It’s official folks. There is no hope for love and matrimony now that Kris and Bruce Jenner are calling it quits. Kris and Bruce are ending their 22-year marriage after realizing they were married for 22 years and not 22 minutes, which is unlike a Kardashian.
Honestly, I think the real reason is that Bruce saw Kris’s daytime talk show and immediately decided that he was more of a “The View” fan — Whoopi ain’t called “Whoopi” for nothing.
The two have released a statement saying the split is amicable and that the two will remain “best of friends.” I love it when divorcing couples say they will stay “best friends.” Like bitch please, you are not going to call him up and ask him to go to Taco Bell with you. Get real. That’s what you get when you keep up with the Kardashians. That show should just be re-named “Pre-nup with the Kardashians.”
There is, however, hope for friendship as Sinead O’Connor and Miley Cyrus are just the best of pen pals. Sinead O’Connor, best known for ripping up a picture of the Pope while on “SNL” in the ’90s, once again demonstrated her public relations skills by penning a few open letters directed to Miley. In them, Sinead complains that Miley is allowing herself to be “pimped” and oversexualized for the sake of the music industry. Miley replied that she does not have time to respond to Sinead’s letters since she is hosting “SNL.” Sinead did not take that lightly and wrote ANOTHER letter claiming Miley was making fun of mental illness and should apologize to Amanda Bynes. Yes. Yeah. Mhm. This is all happening. I literally can’t believe this. It BLOWS my mind. It’s so hard to comprehend … that people are still writing letters. Sinead, have you heard of email?
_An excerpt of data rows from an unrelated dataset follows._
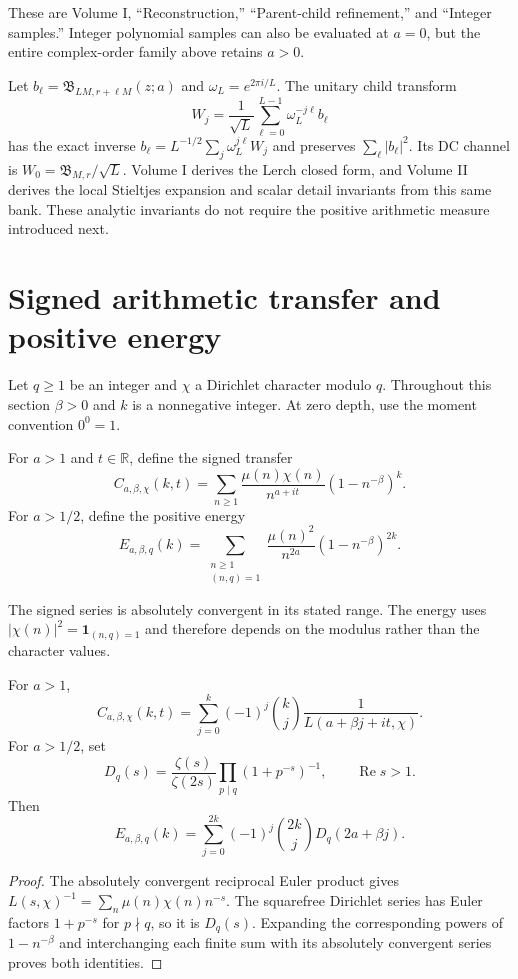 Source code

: These are Volume I, ``Reconstruction,'' ``Parent-child refinement,'' and ``Integer samples.'' Integer polynomial samples can also be evaluated at $a=0$, but the entire complex-order family above retains $a>0$.

Let $b_\ell=\mathfrak B_{LM,r+\ell M}(z;a)$ and $\omega_L=e^{2\pi i/L}$. The unitary child transform
\[
W_j=\frac1{\sqrt L}\sum_{\ell=0}^{L-1}
\omega_L^{-j\ell}b_\ell
\]
has the exact inverse $b_\ell=L^{-1/2}\sum_j\omega_L^{j\ell}W_j$ and preserves $\sum_\ell|b_\ell|^2$. Its DC channel is $W_0=\mathfrak B_{M,r}/\sqrt L$. Volume I derives the Lerch closed form, and Volume II derives the local Stieltjes expansion and scalar detail invariants from this same bank. These analytic invariants do not require the positive arithmetic measure introduced next.

\section{Signed arithmetic transfer and positive energy}

Let $q\ge1$ be an integer and $\chi$ a Dirichlet character modulo $q$. Throughout this section $\beta>0$ and $k$ is a nonnegative integer. At zero depth, use the moment convention $0^0=1$.

\begin{definition}
For $a>1$ and $t\in\mathbb R$, define the signed transfer
\[
C_{a,\beta,\chi}(k,t)=
\sum_{n\ge1}\frac{\mu(n)\chi(n)}{n^{a+it}}
(1-n^{-\beta})^k.
\]
For $a>1/2$, define the positive energy
\[
E_{a,\beta,q}(k)=
\sum_{\substack{n\ge1\\(n,q)=1}}
\frac{\mu(n)^2}{n^{2a}}(1-n^{-\beta})^{2k}.
\]
\end{definition}

The signed series is absolutely convergent in its stated range. The energy uses $|\chi(n)|^2=\boldsymbol 1_{(n,q)=1}$ and therefore depends on the modulus rather than the character values.

\begin{proposition}
For $a>1$,
\[
C_{a,\beta,\chi}(k,t)=
\sum_{j=0}^{k}(-1)^j\binom{k}{j}
\frac1{L(a+\beta j+it,\chi)}.
\]
For $a>1/2$, set
\[
D_q(s)=\frac{\zeta(s)}{\zeta(2s)}
\prod_{p\mid q}(1+p^{-s})^{-1},\qquad \operatorname{Re}s>1.
\]
Then
\[
E_{a,\beta,q}(k)=
\sum_{j=0}^{2k}(-1)^j\binom{2k}{j}D_q(2a+\beta j).
\]
\end{proposition}
\begin{proof}
The absolutely convergent reciprocal Euler product gives
$L(s,\chi)^{-1}=\sum_n\mu(n)\chi(n)n^{-s}$.
The squarefree Dirichlet series has Euler factors $1+p^{-s}$ for $p\nmid q$, so it is $D_q(s)$. Expanding the corresponding powers of $1-n^{-\beta}$ and interchanging each finite sum with its absolutely convergent series proves both identities.
\end{proof}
Another person going berserk these days is Eminem, who was elated that his daughter was crowned homecoming queen in her Michigan high school. Eminem, however, did not want to cause a scene at the school and instead opted to watch his daughter’s crowning from inside the school. Eminem has stated that he is “a father before a rapper.”
It’s good to know he’ll first say, “I love you,” to his daughter rather than, “caught her stealin’ my music, so I tied her arms and legs to the bed. Set up the camera, pissed twice on her. Look, two pees and a tripod!”